→ **Work required**
Copy each line of the entries beneath that contains the word "agora".

Records from a data collection
━━━━━━━━━━━━━━━━━━━━━━━━━━━━━━

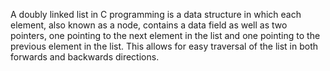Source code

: A doubly linked list in C programming is a data structure in which each element, also known as a node, contains a data field as well as two pointers, one pointing to the next element in the list and one pointing to the previous element in the list. This allows for easy traversal of the list in both forwards and backwards directions.
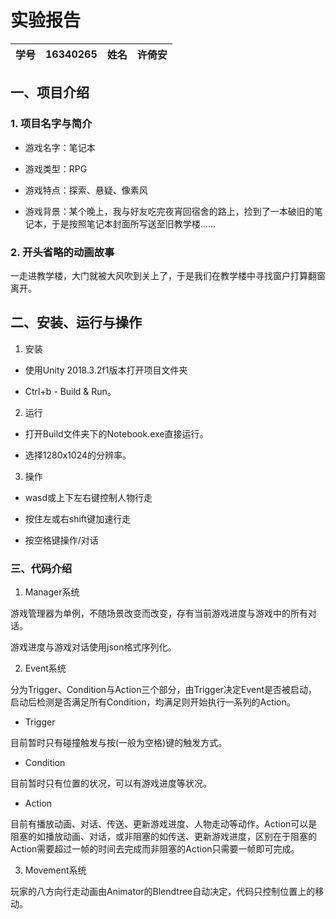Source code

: # 实验报告

| 学号 | 16340265 | 姓名 | 许倚安 |
| :------------: | :-------------: | :------------: | :-------------: |

## 一、项目介绍

### 1. 项目名字与简介

- 游戏名字：笔记本

- 游戏类型：RPG

- 游戏特点：探索、悬疑、像素风

- 游戏背景：某个晚上，我与好友吃完夜宵回宿舍的路上，捡到了一本破旧的笔记本，于是按照笔记本封面所写送至旧教学楼……

### 2. 开头省略的动画故事

一走进教学楼，大门就被大风吹到关上了，于是我们在教学楼中寻找窗户打算翻窗离开。


## 二、安装、运行与操作

1. 安装

- 使用Unity 2018.3.2f1版本打开项目文件夹

- Ctrl+b - Build & Run。

2. 运行

- 打开Build文件夹下的Notebook.exe直接运行。

- 选择1280x1024的分辨率。

3. 操作

- wasd或上下左右键控制人物行走

- 按住左或右shift键加速行走

- 按空格键操作/对话


### 三、代码介绍

1. Manager系统

游戏管理器为单例，不随场景改变而改变，存有当前游戏进度与游戏中的所有对话。

游戏进度与游戏对话使用json格式序列化。

2. Event系统

分为Trigger、Condition与Action三个部分，由Trigger决定Event是否被启动，启动后检测是否满足所有Condition，均满足则开始执行一系列的Action。

- Trigger

目前暂时只有碰撞触发与按(一般为空格)键的触发方式。

- Condition

目前暂时只有位置的状况，可以有游戏进度等状况。

- Action

目前有播放动画、对话、传送、更新游戏进度、人物走动等动作。Action可以是阻塞的如播放动画、对话，或非阻塞的如传送、更新游戏进度，区别在于阻塞的Action需要超过一帧的时间去完成而非阻塞的Action只需要一帧即可完成。

3. Movement系统

玩家的八方向行走动画由Animator的Blendtree自动决定，代码只控制位置上的移动。
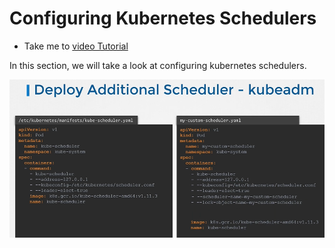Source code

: # Configuring Kubernetes Schedulers
  - Take me to [video Tutorial](https://kodekloud.com/courses/certified-kubernetes-administrator-with-practice-tests/lectures/9815301)
  
In this section, we will take a look at configuring kubernetes schedulers.

![ks](../../images/ks.PNG)
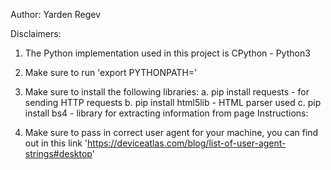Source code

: Author: Yarden Regev

Disclaimers:
1. The Python implementation used in this project is CPython - Python3
2. Make sure to run 'export PYTHONPATH=<parent directory of guardicore_crawler>'
3. Make sure to install the following libraries:
   a. pip install requests - for sending HTTP requests
   b. pip install html5lib - HTML parser used
   c. pip install bs4      - library for extracting information from page
Instructions:

1. Make sure to pass in correct user agent for your machine, you can find out 
   in this link 'https://deviceatlas.com/blog/list-of-user-agent-strings#desktop'
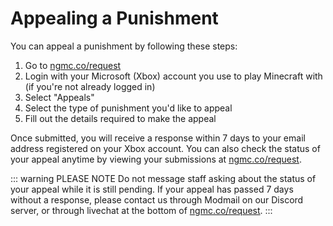 # Appealing a Punishment

You can appeal a punishment by following these steps:

1. Go to [ngmc.co/request](https://ngmc.co/request)
2. Login with your Microsoft (Xbox) account you use to play Minecraft with (if you're not already logged in)
3. Select "Appeals"
4. Select the type of punishment you'd like to appeal
5. Fill out the details required to make the appeal

Once submitted, you will receive a response within 7 days to your email address registered on your Xbox account. You can also check the status of your appeal anytime by viewing your submissions at [ngmc.co/request](https://ngmc.co/request).

::: warning PLEASE NOTE
Do not message staff asking about the status of your appeal while it is still pending. If your appeal has passed 7 days without a response, please contact us through Modmail on our Discord server, or through livechat at the bottom of [ngmc.co/request](https://ngmc.co/request).
:::
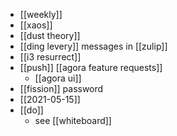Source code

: - [[weekly]]
- [[xaos]]
- [[dust theory]]
- [[ding levery]] messages in [[zulip]]
- [[i3 resurrect]]
- [[push]] [[agora feature requests]]
	- [[agora ui]]
- [[fission]] password
- [[2021-05-15]]
- [[do]]
	 - see [[whiteboard]]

━━━━━━━━━━━━━━━━━━━━━━━━━━━━━━

→ **Task response**
- [[push]] [[agora feature requests]]
	- [[agora ui]]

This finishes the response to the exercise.